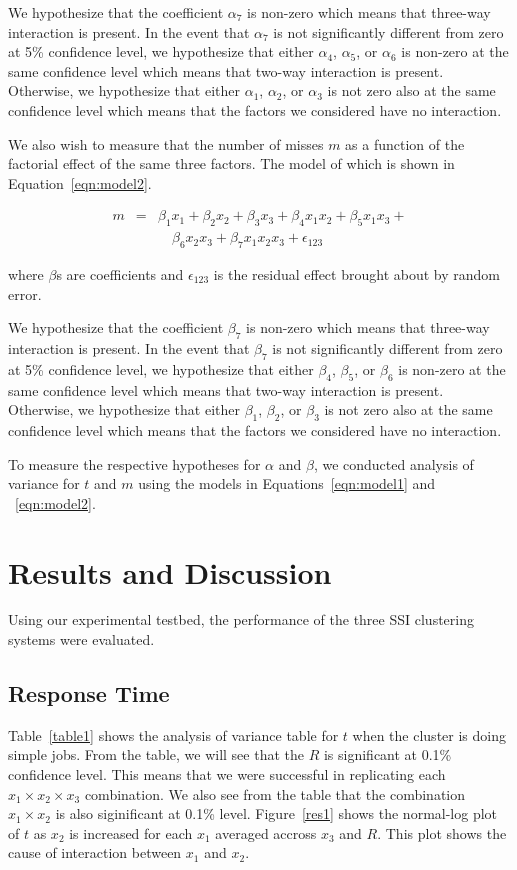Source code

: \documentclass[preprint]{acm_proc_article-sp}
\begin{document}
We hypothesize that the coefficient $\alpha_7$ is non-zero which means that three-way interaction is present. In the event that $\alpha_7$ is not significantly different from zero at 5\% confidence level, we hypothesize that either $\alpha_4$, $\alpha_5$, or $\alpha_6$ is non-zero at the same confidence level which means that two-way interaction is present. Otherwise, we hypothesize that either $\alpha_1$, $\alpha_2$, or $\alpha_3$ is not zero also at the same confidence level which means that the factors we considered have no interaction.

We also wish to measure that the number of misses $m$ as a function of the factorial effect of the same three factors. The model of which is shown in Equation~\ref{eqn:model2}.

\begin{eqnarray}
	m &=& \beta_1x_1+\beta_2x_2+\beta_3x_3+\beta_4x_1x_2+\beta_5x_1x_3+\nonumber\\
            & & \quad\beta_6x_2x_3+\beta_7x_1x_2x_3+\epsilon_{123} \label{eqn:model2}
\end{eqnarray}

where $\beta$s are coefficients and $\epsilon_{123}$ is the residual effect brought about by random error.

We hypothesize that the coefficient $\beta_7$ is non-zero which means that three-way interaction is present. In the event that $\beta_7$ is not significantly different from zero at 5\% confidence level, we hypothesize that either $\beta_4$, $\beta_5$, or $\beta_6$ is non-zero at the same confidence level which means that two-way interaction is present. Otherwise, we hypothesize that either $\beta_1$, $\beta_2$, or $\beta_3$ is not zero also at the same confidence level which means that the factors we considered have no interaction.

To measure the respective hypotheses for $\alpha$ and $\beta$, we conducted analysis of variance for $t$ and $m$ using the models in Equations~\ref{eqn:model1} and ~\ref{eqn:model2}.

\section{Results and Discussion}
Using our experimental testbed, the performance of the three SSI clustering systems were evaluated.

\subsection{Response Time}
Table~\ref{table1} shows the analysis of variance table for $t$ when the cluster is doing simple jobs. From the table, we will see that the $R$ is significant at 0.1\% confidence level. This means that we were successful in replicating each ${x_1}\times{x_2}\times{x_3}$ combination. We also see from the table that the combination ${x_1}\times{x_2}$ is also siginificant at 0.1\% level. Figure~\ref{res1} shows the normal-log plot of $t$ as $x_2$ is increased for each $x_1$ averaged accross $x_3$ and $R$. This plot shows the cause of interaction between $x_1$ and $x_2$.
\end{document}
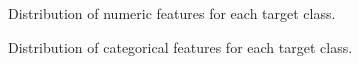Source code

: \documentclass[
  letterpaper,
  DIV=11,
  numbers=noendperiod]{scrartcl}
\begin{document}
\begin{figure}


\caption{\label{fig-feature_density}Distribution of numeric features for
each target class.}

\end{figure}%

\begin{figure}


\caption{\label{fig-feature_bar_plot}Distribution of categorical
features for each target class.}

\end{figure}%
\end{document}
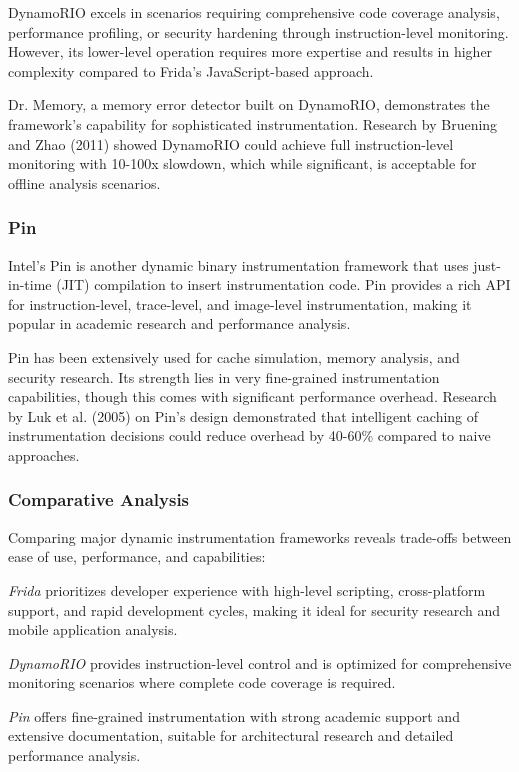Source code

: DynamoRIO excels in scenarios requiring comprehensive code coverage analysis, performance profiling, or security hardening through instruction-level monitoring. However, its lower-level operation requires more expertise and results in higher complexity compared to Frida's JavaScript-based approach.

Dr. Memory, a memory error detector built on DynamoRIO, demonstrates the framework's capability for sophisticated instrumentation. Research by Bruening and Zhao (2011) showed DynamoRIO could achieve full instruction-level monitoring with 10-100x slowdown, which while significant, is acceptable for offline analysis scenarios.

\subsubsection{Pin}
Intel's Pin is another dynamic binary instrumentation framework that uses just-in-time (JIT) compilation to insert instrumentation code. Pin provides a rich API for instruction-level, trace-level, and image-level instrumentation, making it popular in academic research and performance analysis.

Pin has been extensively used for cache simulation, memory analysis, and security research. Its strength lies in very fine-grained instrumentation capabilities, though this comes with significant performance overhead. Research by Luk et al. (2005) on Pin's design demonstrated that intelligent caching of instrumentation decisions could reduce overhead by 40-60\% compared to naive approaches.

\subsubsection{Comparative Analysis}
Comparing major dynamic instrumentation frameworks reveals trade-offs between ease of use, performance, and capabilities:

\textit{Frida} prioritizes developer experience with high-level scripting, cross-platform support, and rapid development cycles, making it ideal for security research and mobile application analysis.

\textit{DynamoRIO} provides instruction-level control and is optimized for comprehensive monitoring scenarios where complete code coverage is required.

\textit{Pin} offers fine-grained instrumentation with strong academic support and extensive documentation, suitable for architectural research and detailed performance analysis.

★ ★ ★ ★ ★ ★ ★

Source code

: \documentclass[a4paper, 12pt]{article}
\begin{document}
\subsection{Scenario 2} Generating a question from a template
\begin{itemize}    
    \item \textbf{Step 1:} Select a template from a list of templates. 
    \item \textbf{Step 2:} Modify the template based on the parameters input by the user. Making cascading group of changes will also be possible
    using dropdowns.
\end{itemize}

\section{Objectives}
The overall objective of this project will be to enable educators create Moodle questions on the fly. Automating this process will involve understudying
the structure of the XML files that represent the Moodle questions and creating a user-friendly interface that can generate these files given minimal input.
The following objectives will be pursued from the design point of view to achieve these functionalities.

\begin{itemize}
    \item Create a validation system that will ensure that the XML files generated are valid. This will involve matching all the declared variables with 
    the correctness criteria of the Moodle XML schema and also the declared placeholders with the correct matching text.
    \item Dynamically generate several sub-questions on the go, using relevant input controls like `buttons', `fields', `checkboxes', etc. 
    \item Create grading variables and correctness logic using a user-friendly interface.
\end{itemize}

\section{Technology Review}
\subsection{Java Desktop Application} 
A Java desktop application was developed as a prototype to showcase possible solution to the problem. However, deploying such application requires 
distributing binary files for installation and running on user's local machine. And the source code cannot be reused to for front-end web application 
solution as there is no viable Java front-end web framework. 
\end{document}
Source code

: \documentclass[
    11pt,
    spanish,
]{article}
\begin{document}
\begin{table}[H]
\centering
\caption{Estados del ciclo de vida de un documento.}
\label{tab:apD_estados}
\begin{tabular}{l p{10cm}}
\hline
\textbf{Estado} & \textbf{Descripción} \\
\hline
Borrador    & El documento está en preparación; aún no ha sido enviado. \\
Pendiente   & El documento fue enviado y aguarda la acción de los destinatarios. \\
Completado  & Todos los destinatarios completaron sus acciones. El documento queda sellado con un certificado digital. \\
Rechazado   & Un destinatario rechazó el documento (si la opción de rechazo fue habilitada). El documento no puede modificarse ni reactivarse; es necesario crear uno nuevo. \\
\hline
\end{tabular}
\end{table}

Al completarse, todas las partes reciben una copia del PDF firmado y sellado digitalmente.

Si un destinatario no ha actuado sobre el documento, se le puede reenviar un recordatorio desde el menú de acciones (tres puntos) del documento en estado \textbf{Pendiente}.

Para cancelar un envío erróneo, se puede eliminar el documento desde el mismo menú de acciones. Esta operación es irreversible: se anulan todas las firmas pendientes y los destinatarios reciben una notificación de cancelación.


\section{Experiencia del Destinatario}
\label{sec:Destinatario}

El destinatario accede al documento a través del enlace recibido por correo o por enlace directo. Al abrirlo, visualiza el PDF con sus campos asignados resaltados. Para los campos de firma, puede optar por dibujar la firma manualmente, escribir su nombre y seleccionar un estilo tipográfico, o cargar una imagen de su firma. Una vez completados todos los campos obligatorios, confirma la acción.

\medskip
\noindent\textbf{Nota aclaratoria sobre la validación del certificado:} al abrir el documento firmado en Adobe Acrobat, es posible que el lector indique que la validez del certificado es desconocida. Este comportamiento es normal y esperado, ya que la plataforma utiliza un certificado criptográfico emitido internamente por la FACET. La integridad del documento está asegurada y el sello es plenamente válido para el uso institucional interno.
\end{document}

★ ★ ★ ★ ★ ★ ★

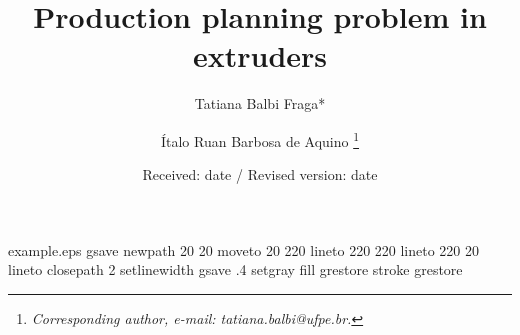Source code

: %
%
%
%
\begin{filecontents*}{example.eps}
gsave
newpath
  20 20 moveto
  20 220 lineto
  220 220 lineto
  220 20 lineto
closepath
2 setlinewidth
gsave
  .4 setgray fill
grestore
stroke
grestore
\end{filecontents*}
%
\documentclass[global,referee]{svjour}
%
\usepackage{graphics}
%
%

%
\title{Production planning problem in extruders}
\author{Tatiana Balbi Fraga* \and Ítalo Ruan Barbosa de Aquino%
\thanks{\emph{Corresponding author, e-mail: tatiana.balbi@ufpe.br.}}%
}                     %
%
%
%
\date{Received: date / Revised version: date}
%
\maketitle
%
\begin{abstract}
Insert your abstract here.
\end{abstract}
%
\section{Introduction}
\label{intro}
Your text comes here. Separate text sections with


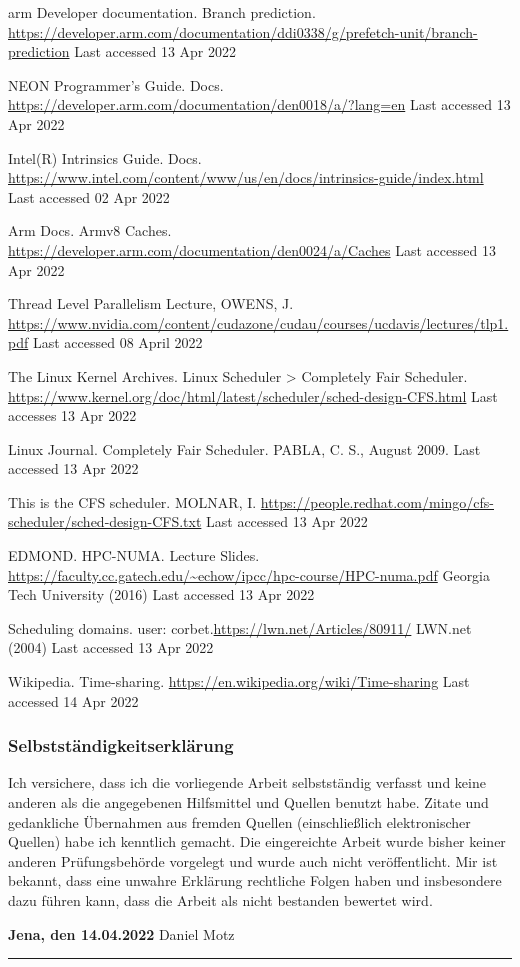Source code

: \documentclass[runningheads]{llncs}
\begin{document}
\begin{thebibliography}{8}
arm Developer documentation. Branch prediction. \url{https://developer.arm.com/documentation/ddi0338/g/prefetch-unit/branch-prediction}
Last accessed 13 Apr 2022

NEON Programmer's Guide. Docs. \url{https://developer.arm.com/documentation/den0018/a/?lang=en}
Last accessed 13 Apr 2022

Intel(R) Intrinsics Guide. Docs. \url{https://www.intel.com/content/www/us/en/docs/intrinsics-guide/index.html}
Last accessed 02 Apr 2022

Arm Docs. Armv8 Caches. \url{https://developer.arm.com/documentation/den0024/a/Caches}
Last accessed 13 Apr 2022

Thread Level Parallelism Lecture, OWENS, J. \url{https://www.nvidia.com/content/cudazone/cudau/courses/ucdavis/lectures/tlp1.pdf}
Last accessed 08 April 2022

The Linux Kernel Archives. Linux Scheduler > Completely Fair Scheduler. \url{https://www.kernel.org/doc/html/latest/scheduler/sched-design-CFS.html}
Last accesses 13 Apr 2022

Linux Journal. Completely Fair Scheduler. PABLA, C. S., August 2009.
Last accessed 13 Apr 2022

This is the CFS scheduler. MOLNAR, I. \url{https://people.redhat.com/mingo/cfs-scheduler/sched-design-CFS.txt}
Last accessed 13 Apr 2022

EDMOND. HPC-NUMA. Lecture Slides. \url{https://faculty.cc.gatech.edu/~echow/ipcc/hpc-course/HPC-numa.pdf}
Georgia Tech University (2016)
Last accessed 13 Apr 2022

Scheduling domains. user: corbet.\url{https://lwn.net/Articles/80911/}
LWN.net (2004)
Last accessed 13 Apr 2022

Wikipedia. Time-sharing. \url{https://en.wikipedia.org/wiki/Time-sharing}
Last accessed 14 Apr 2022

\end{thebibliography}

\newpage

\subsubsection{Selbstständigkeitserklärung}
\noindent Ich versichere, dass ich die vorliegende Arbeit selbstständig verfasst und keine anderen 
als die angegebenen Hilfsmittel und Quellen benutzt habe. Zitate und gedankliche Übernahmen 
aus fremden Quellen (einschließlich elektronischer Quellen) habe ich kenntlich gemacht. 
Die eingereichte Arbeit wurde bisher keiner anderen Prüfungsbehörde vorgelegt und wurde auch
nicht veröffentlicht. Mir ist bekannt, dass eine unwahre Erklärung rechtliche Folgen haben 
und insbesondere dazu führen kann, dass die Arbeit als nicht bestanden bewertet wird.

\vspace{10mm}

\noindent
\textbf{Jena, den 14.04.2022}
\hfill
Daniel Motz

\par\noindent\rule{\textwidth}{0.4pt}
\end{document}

★ ★ ★ ★ ★ ★ ★

- [ACTION ITEM]:
Copy out every line of the data that includes "same".

- [TASK RESPONSE]:
We hypothesize that the coefficient $\alpha_7$ is non-zero which means that three-way interaction is present. In the event that $\alpha_7$ is not significantly different from zero at 5\% confidence level, we hypothesize that either $\alpha_4$, $\alpha_5$, or $\alpha_6$ is non-zero at the same confidence level which means that two-way interaction is present. Otherwise, we hypothesize that either $\alpha_1$, $\alpha_2$, or $\alpha_3$ is not zero also at the same confidence level which means that the factors we considered have no interaction.
We also wish to measure that the number of misses $m$ as a function of the factorial effect of the same three factors. The model of which is shown in Equation~\ref{eqn:model2}.
We hypothesize that the coefficient $\beta_7$ is non-zero which means that three-way interaction is present. In the event that $\beta_7$ is not significantly different from zero at 5\% confidence level, we hypothesize that either $\beta_4$, $\beta_5$, or $\beta_6$ is non-zero at the same confidence level which means that two-way interaction is present. Otherwise, we hypothesize that either $\beta_1$, $\beta_2$, or $\beta_3$ is not zero also at the same confidence level which means that the factors we considered have no interaction.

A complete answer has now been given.